→ BRIEF
Say the number of lines holding the word "frametitle" in the data, and leave out everything else.

→ LISTED RECORDS
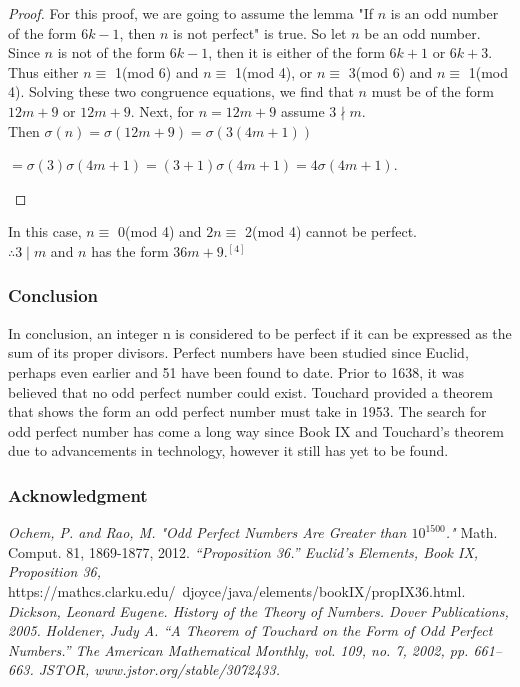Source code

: \documentclass[12pt]{beamer}
\begin{document}
\begin{frame}
\begin{proof}
For this proof, we are going to assume the lemma "If $n$ is an odd number of the form $6k-1$, then $n$ is not perfect" is true.  So let $n$ be an odd number. Since $n$ is not of the form $6k-1$, then it is either of the form $6k+1$ or $6k+3$. Thus either $n \equiv$ 1(mod 6) and $n \equiv$ 1(mod 4), or $n \equiv$ 3(mod 6) and $n \equiv$ 1(mod 4). Solving these two congruence equations, we find that $n$ must be of the form $12m+9$ or $12m+9$. Next, for $n=12m+9$ assume $3 \nmid m$. \\
Then $\sigma (n) = \sigma (12m+9) = \sigma (3(4m+1))$ 
\begin{flushright}
$=\sigma (3) \sigma (4m+1) =(3+1) \sigma (4m+1) = 4\sigma(4m+1)$. 
\end{flushright}
\end{proof}	
\end{frame}
\begin{frame}
In this case, $n \equiv$ 0(mod 4) and $2n \equiv$ 2(mod 4) cannot be perfect. \\
$\therefore 3 \mid m$ and $n$ has the form $36m+9$.$^{[4]}$ 
\end{frame}




\begin{frame}
\frametitle{Conclusion}
In conclusion, an integer n is considered to be perfect if it can be expressed as the sum of its proper divisors. Perfect numbers have been studied since Euclid, perhaps even earlier and 51 have been found to date. Prior to 1638, it was believed that no odd perfect number could exist. Touchard provided a theorem that shows the form an odd perfect number must take in 1953. The search for odd perfect number has come a long way since Book IX and Touchard’s theorem due to advancements in technology, however it still has yet to be found.
\end{frame}

\begin{frame}
\frametitle{Acknowledgment}


\begin{thebibliography}{5}
\textit{Ochem, P. and Rao, M. "Odd Perfect Numbers Are Greater than $10^{1500}$."} Math. Comput. 81, 1869-1877, 2012.
\textit{“Proposition 36.” Euclid's Elements, Book IX, Proposition 36,} https://mathcs.clarku.edu/~djoyce/java/elements/bookIX/propIX36.html.
\textit{Dickson, Leonard Eugene. History of the Theory of Numbers. Dover Publications, 2005.}
\textit{Holdener, Judy A. “A Theorem of Touchard on the Form of Odd Perfect Numbers.” The American Mathematical Monthly, vol. 109, no. 7, 2002, pp. 661–663. JSTOR, www.jstor.org/stable/3072433.}
\end{thebibliography}

\end{frame}
\end{document}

→ TASK OUTPUT
2